But despite their struggles, the unit stood tall when it mattered most in the playoffs, toppling divisional rival Drew Brees and Aaron Rodgers in back-to-back games before forcing Patrick Mahomes into the worst game of his professional career and holding an already legendary Chiefs offense without a touchdown in Super Bowl LV.
Bucs FS Antoine Winfield, Jr. and Chiefs WR Tyreek Hill – Photo by: USA Today
Carlton Davis III proved himself to be Tampa Bay’s true No. 1 lockdown corner this season, even with a disappointing Week 12 performance against Kansas City, allowing a completion percentage of just 61.3 percent in coverage while hauling in four interceptions and racking up 15 pass breakups, good for second-best in the league.

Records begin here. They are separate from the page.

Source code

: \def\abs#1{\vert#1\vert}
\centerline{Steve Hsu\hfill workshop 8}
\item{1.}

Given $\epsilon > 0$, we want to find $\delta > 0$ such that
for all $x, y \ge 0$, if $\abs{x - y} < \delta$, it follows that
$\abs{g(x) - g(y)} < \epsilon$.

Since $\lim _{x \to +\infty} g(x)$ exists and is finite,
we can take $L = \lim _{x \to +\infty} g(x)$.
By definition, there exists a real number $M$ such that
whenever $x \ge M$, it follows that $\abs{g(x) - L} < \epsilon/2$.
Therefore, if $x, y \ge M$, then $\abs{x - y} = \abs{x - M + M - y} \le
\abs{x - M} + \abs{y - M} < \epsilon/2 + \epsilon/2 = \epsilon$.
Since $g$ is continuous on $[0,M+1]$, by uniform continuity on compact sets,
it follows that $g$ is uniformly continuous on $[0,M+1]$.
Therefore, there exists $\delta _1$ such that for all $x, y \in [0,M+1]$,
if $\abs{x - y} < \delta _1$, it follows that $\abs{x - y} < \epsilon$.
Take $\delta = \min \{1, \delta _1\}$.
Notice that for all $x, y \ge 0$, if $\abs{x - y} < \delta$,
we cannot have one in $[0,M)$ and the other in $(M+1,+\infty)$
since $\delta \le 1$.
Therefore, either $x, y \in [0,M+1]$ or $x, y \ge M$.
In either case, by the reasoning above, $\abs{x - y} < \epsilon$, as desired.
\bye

Jamel Dean took a step backwards after eventually earning the starting job in Tampa Bay’s two-cornerback base defense, but still put together a decent campaign. Dean finished the year with six pass breakups of his own and hauled in an interception – an electrifying pick-six against the Packers – while allowing just 7.9 yards per reception.
Sean Murphy-Bunting had his struggles, allowing a team-high 78.3 percent completion percentage, 804 receiving yards and six touchdowns in coverage among Tampa Bay’s starters. On the bright side, Murphy-Bunting added an interception, a forced fumble and two pass breakups while finishing the year on the highest of high notes in the playoffs, becoming just the the first player to record three interceptions in his first three postseason games since Hall of Fame defensive back Ed Reed.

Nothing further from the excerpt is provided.